** ENTRIES SHOWN follows **
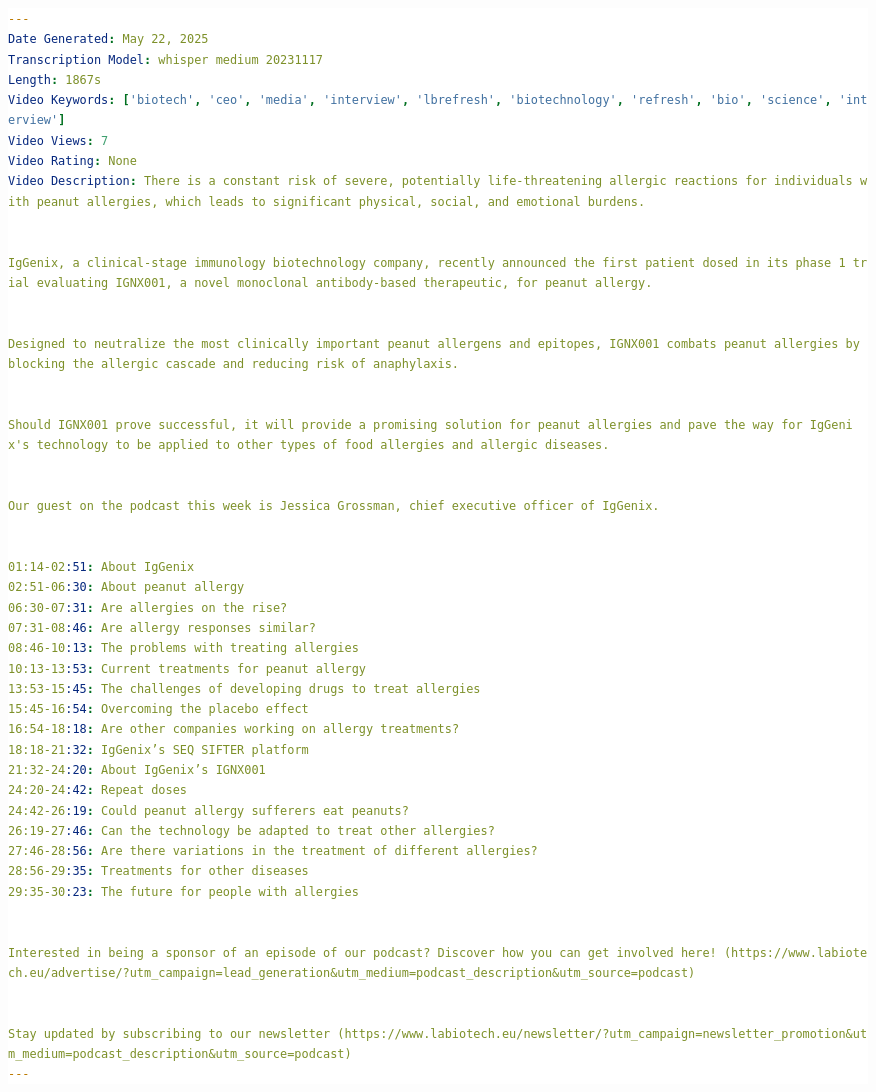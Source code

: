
 ```yaml
---
Date Generated: May 22, 2025
Transcription Model: whisper medium 20231117
Length: 1867s
Video Keywords: ['biotech', 'ceo', 'media', 'interview', 'lbrefresh', 'biotechnology', 'refresh', 'bio', 'science', 'interview']
Video Views: 7
Video Rating: None
Video Description: There is a constant risk of severe, potentially life-threatening allergic reactions for individuals with peanut allergies, which leads to significant physical, social, and emotional burdens.


IgGenix, a clinical-stage immunology biotechnology company, recently announced the first patient dosed in its phase 1 trial evaluating IGNX001, a novel monoclonal antibody-based therapeutic, for peanut allergy. 


Designed to neutralize the most clinically important peanut allergens and epitopes, IGNX001 combats peanut allergies by blocking the allergic cascade and reducing risk of anaphylaxis.


Should IGNX001 prove successful, it will provide a promising solution for peanut allergies and pave the way for IgGenix's technology to be applied to other types of food allergies and allergic diseases.


Our guest on the podcast this week is Jessica Grossman, chief executive officer of IgGenix.


01:14-02:51: About IgGenix
02:51-06:30: About peanut allergy
06:30-07:31: Are allergies on the rise?
07:31-08:46: Are allergy responses similar?
08:46-10:13: The problems with treating allergies
10:13-13:53: Current treatments for peanut allergy
13:53-15:45: The challenges of developing drugs to treat allergies
15:45-16:54: Overcoming the placebo effect
16:54-18:18: Are other companies working on allergy treatments?
18:18-21:32: IgGenix’s SEQ SIFTER platform
21:32-24:20: About IgGenix’s IGNX001
24:20-24:42: Repeat doses
24:42-26:19: Could peanut allergy sufferers eat peanuts?
26:19-27:46: Can the technology be adapted to treat other allergies?
27:46-28:56: Are there variations in the treatment of different allergies?
28:56-29:35: Treatments for other diseases
29:35-30:23: The future for people with allergies


Interested in being a sponsor of an episode of our podcast? Discover how you can get involved here! (https://www.labiotech.eu/advertise/?utm_campaign=lead_generation&utm_medium=podcast_description&utm_source=podcast)  


Stay updated by subscribing to our newsletter (https://www.labiotech.eu/newsletter/?utm_campaign=newsletter_promotion&utm_medium=podcast_description&utm_source=podcast)
---
```
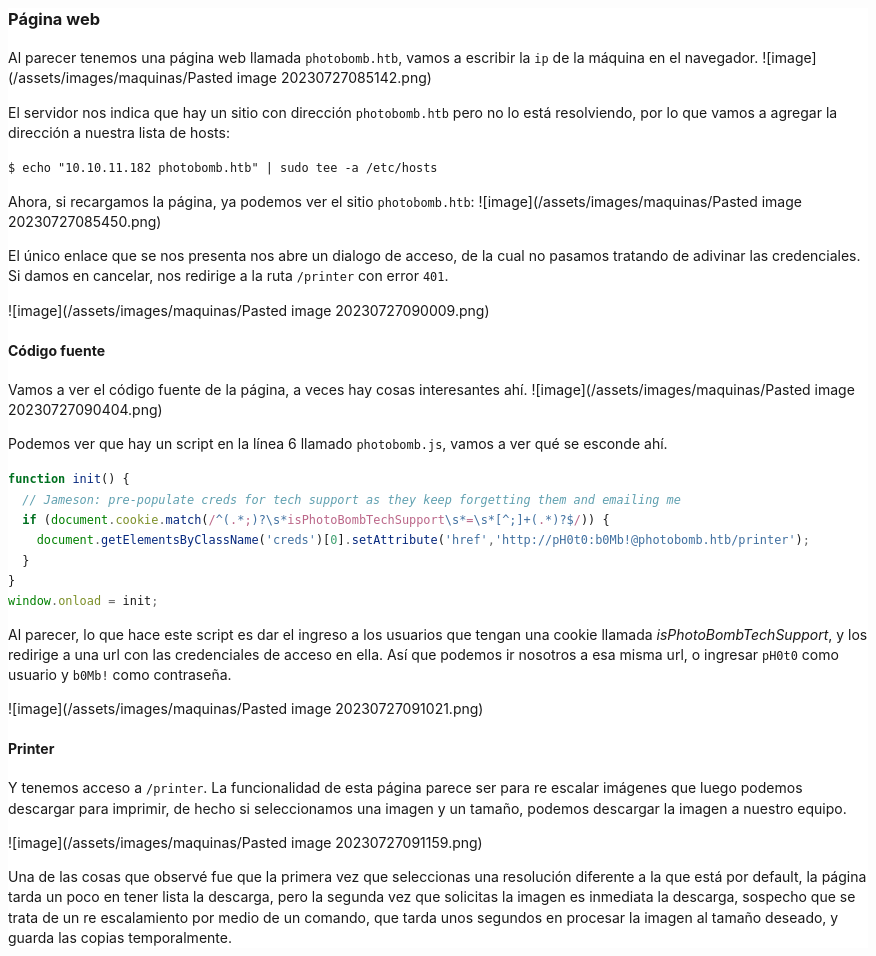 
### Página web
Al parecer tenemos una página web llamada `photobomb.htb`, vamos a escribir la `ip` de la máquina en el navegador.
![image](/assets/images/maquinas/Pasted image 20230727085142.png)

El servidor nos indica que hay un sitio con dirección `photobomb.htb` pero no lo está resolviendo, por lo que vamos a agregar la dirección a nuestra lista de hosts:
```shell-session
$ echo "10.10.11.182 photobomb.htb" | sudo tee -a /etc/hosts  
```

Ahora, si recargamos la página, ya podemos ver el sitio `photobomb.htb`:
![image](/assets/images/maquinas/Pasted image 20230727085450.png)

El único enlace que se nos presenta nos abre un dialogo de acceso, de la cual no pasamos tratando de adivinar las credenciales. Si damos en cancelar, nos redirige a la ruta `/printer` con error `401`.

![image](/assets/images/maquinas/Pasted image 20230727090009.png)

#### Código fuente
Vamos a ver el código fuente de la página, a veces hay cosas interesantes ahí.
![image](/assets/images/maquinas/Pasted image 20230727090404.png)

Podemos ver que hay un script en la línea 6 llamado `photobomb.js`, vamos a ver qué se esconde ahí.

```js
function init() {
  // Jameson: pre-populate creds for tech support as they keep forgetting them and emailing me
  if (document.cookie.match(/^(.*;)?\s*isPhotoBombTechSupport\s*=\s*[^;]+(.*)?$/)) {
    document.getElementsByClassName('creds')[0].setAttribute('href','http://pH0t0:b0Mb!@photobomb.htb/printer');
  }
}
window.onload = init;
```

Al parecer, lo que hace este script es dar el ingreso a los usuarios que tengan una cookie llamada _isPhotoBombTechSupport_, y los redirige a una url con las credenciales de acceso en ella. Así que podemos ir nosotros a esa misma url, o ingresar `pH0t0` como usuario y `b0Mb!` como contraseña.

![image](/assets/images/maquinas/Pasted image 20230727091021.png)

#### Printer
Y tenemos acceso a `/printer`. La funcionalidad de esta página parece ser para re escalar imágenes que luego podemos descargar para imprimir, de hecho si seleccionamos una imagen y un tamaño, podemos descargar la imagen a nuestro equipo.

![image](/assets/images/maquinas/Pasted image 20230727091159.png)

Una de las cosas que observé fue que la primera vez que seleccionas una resolución diferente a la que está por default, la página tarda un poco en tener lista la descarga, pero la segunda vez que solicitas la imagen es inmediata la descarga, sospecho que se trata de un re escalamiento por medio de un comando, que tarda unos segundos en procesar la imagen al tamaño deseado, y guarda las copias temporalmente.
** End of ENTRIES SHOWN **
» **REQUIRED ACTION**
Which lines of the entries above contain the word "labiotech"? Copy each of them.

» **EXPECTED OUTPUT**
Interested in being a sponsor of an episode of our podcast? Discover how you can get involved here! (https://www.labiotech.eu/advertise/?utm_campaign=lead_generation&utm_medium=podcast_description&utm_source=podcast)  
Stay updated by subscribing to our newsletter (https://www.labiotech.eu/newsletter/?utm_campaign=newsletter_promotion&utm_medium=podcast_description&utm_source=podcast)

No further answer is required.